Interview faite au téléphone par E.L.P

Salut Petri, et merci de nous avoir accordé ces quelques instants ! Avant toute chose, j’aimerais tous vous féliciter pour la récente annonce de votre entrée dans le hit parade finlandais ! Comment vous sentez-vous face à ces plus que brillants résultats pour ce meilleur lancement d’album de votre histoire ?
Petri Lindroos (chant / guitare) : Salut à toi et à tous vos lecteurs ! C’est effectivement le cas, oui, en première position d’ailleurs ! Nous ne pouvions rêver mieux pour une première entrée dans les classements musicaux par chez nous alors nous ne saurions être plus reconnaissants ! Nous étions avant tout très surpris en apprenant la nouvelle, d’autant qu’un grand groupe finlandais des années 90, avec bien plus d’expérience que nous, avait sorti son album de retour la même semaine que "One Man Army". Nous sortions de scène au moment où nous avons appris notre classement, donc nous n’avons nullement caché notre joie ou notre fierté ! (rires) Nous pouvons au moins en profiter pendant quelques jours et garder la tête dans les nuages avant que les prochains classements ne tombent ! (rires) Quoi qu’il en soit c’est vraiment un gros événement pour nous et nous en profitons au maximum...

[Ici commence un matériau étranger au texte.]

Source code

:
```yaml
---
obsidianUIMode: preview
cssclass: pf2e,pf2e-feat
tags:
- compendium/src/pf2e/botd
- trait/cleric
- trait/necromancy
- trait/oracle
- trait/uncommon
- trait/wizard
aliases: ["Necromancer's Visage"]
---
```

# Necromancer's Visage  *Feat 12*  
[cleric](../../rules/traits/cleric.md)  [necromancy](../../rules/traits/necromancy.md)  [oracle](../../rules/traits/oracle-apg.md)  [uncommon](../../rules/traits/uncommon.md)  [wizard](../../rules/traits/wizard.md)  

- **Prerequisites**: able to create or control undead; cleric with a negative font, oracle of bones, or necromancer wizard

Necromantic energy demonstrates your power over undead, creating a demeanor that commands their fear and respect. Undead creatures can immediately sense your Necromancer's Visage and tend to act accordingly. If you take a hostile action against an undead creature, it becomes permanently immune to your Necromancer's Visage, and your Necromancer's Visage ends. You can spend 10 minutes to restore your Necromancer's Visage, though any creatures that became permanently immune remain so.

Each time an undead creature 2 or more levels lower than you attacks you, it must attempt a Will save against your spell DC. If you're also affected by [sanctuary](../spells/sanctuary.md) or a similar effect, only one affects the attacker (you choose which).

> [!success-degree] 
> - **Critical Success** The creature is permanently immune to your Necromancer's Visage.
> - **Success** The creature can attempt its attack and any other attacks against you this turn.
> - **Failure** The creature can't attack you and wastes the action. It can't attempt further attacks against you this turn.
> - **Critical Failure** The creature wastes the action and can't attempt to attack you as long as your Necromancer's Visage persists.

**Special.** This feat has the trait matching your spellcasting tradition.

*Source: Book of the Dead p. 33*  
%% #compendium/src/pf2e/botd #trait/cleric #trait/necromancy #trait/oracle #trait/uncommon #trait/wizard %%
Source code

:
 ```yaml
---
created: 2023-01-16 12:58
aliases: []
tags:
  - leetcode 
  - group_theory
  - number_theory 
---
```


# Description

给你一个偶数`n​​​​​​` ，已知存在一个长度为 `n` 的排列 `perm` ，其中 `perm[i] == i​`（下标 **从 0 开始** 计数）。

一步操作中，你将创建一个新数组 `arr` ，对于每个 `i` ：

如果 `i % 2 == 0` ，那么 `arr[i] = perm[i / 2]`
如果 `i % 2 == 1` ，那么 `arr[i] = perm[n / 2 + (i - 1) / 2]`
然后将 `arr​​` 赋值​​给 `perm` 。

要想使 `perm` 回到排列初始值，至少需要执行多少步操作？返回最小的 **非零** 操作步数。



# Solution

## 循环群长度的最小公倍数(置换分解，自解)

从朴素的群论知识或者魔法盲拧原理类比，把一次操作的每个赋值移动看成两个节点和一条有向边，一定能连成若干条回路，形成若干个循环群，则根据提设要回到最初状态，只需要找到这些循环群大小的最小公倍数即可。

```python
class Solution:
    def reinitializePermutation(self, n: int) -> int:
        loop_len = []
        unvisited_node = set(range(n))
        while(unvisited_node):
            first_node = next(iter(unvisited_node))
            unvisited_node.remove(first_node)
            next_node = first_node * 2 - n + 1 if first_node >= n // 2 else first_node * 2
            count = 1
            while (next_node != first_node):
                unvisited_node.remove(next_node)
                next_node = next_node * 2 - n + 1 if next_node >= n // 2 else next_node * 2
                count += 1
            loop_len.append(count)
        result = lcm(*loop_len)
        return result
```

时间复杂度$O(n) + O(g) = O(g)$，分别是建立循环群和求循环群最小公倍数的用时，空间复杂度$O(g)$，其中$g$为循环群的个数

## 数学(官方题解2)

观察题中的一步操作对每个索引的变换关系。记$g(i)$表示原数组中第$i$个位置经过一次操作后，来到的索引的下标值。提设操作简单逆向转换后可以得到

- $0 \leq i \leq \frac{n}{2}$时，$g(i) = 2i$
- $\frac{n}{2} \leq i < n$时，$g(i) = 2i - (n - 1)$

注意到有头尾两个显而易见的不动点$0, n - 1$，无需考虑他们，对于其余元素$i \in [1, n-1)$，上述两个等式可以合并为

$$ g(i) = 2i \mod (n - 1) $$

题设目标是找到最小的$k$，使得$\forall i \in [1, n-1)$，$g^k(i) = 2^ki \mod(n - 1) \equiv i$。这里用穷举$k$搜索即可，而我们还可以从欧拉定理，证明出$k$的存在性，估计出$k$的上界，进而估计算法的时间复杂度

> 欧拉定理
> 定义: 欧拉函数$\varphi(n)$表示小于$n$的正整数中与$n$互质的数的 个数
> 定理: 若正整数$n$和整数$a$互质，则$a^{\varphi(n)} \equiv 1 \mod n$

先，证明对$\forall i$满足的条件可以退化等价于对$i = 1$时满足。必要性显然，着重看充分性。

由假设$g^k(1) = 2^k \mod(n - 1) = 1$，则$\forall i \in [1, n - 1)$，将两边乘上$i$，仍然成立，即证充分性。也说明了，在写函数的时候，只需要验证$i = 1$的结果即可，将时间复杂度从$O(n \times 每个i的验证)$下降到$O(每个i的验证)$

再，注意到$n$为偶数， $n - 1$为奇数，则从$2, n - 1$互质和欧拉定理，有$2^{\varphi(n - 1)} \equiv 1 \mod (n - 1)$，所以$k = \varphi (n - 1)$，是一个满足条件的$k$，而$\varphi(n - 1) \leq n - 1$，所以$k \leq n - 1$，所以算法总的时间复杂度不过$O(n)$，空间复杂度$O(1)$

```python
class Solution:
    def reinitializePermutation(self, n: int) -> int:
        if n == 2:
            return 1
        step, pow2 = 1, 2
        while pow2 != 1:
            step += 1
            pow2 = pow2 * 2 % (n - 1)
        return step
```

Exactement ! (rires) En tout cas c’est définitivement mérité ! Bravo ! Pour rentrer un peu plus dans le contenu de ce nouvel opus, à présent. J’ai lu que vous aviez opté pour un mode d’enregistrement quasi intégralement analogique. Que pourrais-tu nous dire à ce sujet ? Était-ce une étape particulière à franchir pour vous en terme de travail ou de routine de composition / enregistrement ?
Oui, tout à fait, la quasi totalité de l’album a été enregistrée en analogique. Pour ce qui est de l’impact que ce choix a pu avoir, je dirais que ça n’a aucunement touché nos habitudes de composition, mais ça a clairement changé notre vision du travail à l’heure où tout se numérise chaque jour un peu plus... Nous avons appris à découvrir l’analogique. Ça nous a pris plus de temps, c’est vrai, mais le résultat est tellement plus fin et agressif à la fois tout en restant très détaillé que ça en valait la peine. Cette méthode a tellement plus de choses à offrir aussi bien aux musiciens qu’aux fans.

Plus d’intensité ?
Exactement ! Notre producteur, Anssi Kippo voulait aussi rendre le son plus humain, en restituer les nuances et les émotions, et ce mode d’enregistrement rend, par exemple, les parties de guitares plus fluides et naturelles, pour ne parler que de mes lignes.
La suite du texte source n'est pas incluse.